FBI Director Kash Patel has submitted extensive declassified documents to Congress concerning the bureau’s ‘Crossfire Hurricane’ investigation, which focused on unfounded claims of collusion between Trump and Russia, following an executive order from President Donald Trump that mandated their declassification. Nearly 700 pages of these documents, titled the ‘Crossfire Hurricane Redacted Binder’ and dated April 9, 2025, have also been exclusively acquired by Just the News. This action by Trump and Patel is linked to a March executive order aimed at finalizing the declassification of records associated with the FBI’s Trump-Russia investigation—an initiative that had been obstructed by Trump’s own Justice Department in January 2021 during the concluding days of his first term.
This development follows four years of opposition from the Biden administration’s DOJ and FBI, under the leadership of former Attorney General Merrick Garland and ex-FBI Director Christopher Wray, who consistently declined to release the documents. The FBI’s Crossfire Hurricane investigation, which targeted both then-candidate and later President Trump in 2016 and beyond, was initiated based on unverified allegations of collusion with the Russian government. It was subsequently criticized as a politically motivated endeavor by certain factions within the intelligence and law enforcement sectors to undermine Trump’s presidency.

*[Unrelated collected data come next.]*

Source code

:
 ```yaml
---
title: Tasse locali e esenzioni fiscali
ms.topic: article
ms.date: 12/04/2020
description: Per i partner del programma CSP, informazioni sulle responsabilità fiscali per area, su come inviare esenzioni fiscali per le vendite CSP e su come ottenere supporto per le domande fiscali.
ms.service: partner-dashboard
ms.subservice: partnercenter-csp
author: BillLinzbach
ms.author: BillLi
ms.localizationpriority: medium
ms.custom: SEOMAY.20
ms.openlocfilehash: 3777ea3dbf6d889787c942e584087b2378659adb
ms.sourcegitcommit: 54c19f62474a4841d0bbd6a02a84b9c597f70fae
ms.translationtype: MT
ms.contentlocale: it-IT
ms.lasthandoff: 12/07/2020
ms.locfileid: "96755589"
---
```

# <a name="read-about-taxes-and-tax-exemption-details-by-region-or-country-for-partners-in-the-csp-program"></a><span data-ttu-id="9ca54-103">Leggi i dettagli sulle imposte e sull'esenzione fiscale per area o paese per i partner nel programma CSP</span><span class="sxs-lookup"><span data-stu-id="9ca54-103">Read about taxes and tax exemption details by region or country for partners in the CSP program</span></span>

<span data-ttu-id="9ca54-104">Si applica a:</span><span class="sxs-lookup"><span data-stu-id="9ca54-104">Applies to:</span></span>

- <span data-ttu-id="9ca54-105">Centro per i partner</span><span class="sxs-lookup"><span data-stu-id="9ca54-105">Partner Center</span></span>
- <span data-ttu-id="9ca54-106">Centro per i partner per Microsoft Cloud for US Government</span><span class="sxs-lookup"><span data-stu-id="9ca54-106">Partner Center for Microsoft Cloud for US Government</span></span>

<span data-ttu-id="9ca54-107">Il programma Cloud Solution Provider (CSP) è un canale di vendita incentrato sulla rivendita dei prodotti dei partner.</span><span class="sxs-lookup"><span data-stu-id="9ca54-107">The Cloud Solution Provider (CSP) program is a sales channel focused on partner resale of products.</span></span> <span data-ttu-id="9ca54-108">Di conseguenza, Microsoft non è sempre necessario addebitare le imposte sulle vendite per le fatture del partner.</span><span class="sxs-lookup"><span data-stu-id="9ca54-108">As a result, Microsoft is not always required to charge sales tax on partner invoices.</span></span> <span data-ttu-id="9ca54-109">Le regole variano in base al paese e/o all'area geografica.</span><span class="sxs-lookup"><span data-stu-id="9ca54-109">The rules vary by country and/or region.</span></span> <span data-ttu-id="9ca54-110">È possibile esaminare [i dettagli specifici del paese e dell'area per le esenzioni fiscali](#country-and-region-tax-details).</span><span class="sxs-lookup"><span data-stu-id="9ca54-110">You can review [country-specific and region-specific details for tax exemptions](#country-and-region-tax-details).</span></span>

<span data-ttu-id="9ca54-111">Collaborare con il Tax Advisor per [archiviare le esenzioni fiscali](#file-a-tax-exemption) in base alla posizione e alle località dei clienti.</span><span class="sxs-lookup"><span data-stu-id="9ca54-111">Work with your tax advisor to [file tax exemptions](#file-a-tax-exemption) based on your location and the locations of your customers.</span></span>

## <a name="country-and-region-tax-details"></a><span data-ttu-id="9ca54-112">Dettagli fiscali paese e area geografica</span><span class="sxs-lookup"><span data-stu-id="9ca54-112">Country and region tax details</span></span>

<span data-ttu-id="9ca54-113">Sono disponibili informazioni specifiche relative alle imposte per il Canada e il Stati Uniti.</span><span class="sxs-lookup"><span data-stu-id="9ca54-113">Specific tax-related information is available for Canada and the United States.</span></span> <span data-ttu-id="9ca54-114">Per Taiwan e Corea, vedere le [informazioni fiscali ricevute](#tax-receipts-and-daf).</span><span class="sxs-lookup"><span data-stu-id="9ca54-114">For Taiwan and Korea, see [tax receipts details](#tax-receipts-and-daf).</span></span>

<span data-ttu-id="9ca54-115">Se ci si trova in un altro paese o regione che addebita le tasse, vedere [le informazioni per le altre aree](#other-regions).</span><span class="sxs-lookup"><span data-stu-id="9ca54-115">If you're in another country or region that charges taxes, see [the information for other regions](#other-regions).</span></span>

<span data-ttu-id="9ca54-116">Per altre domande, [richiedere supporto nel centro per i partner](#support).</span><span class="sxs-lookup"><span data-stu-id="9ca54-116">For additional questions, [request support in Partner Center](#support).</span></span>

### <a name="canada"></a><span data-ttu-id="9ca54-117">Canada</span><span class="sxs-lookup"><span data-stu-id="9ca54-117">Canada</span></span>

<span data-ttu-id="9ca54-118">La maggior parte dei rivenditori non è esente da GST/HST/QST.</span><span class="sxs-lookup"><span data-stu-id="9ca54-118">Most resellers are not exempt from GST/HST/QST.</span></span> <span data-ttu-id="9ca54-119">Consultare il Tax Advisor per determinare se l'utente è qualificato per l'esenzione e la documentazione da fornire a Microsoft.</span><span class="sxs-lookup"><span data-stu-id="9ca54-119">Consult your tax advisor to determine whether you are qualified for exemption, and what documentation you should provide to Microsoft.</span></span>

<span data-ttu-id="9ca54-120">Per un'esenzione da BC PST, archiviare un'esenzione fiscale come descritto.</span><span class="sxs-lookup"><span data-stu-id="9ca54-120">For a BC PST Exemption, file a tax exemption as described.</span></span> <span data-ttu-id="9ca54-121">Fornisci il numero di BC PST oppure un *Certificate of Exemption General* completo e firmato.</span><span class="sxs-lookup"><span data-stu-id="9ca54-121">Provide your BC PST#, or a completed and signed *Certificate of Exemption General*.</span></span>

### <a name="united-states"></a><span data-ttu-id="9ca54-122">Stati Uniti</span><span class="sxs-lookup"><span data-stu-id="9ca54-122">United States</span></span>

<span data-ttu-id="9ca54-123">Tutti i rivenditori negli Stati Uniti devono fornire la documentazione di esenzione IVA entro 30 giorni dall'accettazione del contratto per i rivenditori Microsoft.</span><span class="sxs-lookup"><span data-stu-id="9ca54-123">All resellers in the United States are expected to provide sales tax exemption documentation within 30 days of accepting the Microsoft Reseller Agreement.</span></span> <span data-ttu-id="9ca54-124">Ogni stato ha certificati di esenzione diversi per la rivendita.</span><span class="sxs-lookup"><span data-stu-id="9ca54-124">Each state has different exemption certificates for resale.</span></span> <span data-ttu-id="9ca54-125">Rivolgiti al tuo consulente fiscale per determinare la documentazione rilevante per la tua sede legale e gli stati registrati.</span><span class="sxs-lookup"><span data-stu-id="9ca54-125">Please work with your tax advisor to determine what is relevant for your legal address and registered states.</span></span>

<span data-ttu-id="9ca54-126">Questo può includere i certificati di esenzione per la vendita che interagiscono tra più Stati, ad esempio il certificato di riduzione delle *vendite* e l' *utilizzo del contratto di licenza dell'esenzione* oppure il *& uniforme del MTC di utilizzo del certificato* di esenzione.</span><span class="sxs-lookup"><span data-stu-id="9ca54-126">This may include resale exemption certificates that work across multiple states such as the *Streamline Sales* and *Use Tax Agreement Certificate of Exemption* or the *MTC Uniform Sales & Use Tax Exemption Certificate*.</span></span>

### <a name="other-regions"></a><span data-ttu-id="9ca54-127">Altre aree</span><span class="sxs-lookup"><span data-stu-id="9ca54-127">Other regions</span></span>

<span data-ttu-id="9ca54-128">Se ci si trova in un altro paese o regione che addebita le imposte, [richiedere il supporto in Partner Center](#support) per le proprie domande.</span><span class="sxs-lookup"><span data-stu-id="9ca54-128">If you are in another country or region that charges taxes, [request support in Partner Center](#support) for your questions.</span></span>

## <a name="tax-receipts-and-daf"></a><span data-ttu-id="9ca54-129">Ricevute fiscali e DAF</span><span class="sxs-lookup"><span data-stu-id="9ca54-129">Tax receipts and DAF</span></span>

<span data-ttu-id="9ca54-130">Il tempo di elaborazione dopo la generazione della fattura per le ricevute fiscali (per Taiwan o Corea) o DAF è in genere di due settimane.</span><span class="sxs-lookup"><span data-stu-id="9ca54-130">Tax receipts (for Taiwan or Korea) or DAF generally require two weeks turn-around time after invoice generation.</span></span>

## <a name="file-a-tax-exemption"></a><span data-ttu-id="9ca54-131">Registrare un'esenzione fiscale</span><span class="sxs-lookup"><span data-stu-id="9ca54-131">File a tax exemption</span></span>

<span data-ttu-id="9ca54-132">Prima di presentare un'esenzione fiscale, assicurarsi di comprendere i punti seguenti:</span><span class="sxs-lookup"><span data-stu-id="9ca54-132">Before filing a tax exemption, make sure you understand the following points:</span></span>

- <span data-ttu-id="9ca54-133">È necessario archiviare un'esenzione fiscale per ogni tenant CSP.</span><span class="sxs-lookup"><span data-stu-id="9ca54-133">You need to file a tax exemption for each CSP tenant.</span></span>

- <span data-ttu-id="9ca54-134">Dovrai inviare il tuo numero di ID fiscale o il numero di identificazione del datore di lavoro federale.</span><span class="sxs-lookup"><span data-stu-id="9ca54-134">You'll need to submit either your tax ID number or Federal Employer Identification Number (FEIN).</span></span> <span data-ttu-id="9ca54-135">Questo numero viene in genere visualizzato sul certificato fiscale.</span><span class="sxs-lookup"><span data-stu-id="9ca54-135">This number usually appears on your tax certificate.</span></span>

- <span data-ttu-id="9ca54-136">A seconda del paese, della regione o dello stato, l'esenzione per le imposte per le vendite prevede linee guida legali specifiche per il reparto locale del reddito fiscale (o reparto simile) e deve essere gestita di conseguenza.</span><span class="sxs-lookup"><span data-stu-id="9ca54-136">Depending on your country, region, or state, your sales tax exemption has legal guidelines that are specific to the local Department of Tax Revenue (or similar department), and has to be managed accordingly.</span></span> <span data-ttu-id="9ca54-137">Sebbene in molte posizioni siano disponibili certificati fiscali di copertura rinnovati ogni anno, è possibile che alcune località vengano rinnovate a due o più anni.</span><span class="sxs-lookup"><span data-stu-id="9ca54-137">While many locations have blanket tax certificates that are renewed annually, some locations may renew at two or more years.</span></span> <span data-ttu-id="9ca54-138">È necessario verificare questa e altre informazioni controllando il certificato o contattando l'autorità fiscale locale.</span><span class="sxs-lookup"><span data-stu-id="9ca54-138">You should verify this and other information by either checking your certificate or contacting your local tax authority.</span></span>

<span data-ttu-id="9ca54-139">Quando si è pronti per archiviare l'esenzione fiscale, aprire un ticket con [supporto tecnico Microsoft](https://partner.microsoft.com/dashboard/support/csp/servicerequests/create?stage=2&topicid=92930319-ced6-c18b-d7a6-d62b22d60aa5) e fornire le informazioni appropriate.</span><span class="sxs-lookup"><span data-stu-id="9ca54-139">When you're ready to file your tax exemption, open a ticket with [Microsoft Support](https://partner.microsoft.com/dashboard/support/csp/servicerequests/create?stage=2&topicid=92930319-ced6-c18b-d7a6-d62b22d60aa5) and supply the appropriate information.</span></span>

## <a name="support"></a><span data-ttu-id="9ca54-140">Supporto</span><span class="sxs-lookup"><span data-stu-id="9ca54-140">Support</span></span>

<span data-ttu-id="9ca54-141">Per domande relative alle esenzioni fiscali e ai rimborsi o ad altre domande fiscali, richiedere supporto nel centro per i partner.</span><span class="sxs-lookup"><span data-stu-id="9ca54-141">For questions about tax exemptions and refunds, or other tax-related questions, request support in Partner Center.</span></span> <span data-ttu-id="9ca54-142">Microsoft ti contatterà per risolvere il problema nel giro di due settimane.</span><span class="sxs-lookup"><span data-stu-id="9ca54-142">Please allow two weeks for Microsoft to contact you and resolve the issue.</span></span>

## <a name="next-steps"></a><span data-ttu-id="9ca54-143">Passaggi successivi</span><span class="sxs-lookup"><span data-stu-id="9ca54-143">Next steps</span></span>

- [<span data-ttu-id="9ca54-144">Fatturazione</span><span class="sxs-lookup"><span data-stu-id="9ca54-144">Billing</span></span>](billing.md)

Trump’s March order, titled ‘Immediate Declassification of Materials Related to the Federal Bureau of Investigation’s Crossfire Hurricane Investigation,’ references his previous, unsuccessful attempt to declassify the same materials on his last full day in office during his first term. ‘I have determined that all of the materials referenced in the Presidential Memorandum of January 19, 2021 … are no longer classified,’ he stated while announcing the order. Trump’s January 2021 order mentioned a binder of materials related to the Crossfire Hurricane investigation, which he claimed was provided to the White House by the Justice Department at his request.In a memo dated 2021, Trump stated that he had decided to declassify the materials to the fullest extent possible. However, the FBI, led by Wray, indicated in mid-January 2021 that it had pinpointed specific passages that it deemed essential to withhold from public access. At that time, Trump expressed his willingness to accept the redactions suggested by the FBI for ongoing classification and instructed the Justice Department to declassify and release the remaining documents.
After Trump departed from the White House, the Justice Department obstructed his final request for declassification, thereby preventing the release of those documents. A memo from Mark Meadows, who was the White House Chief of Staff at the time, was sent on the morning of January 20, 2021, stating that the Justice Department was required to publish the binder of declassified documents concerning the flawed Trump-Russia investigation, contingent upon a Privacy Act review. Nevertheless, the DOJ under Garland and the FBI under Wray did not disclose the records, despite Trump’s declassification directive and Meadows’ last-minute instruction.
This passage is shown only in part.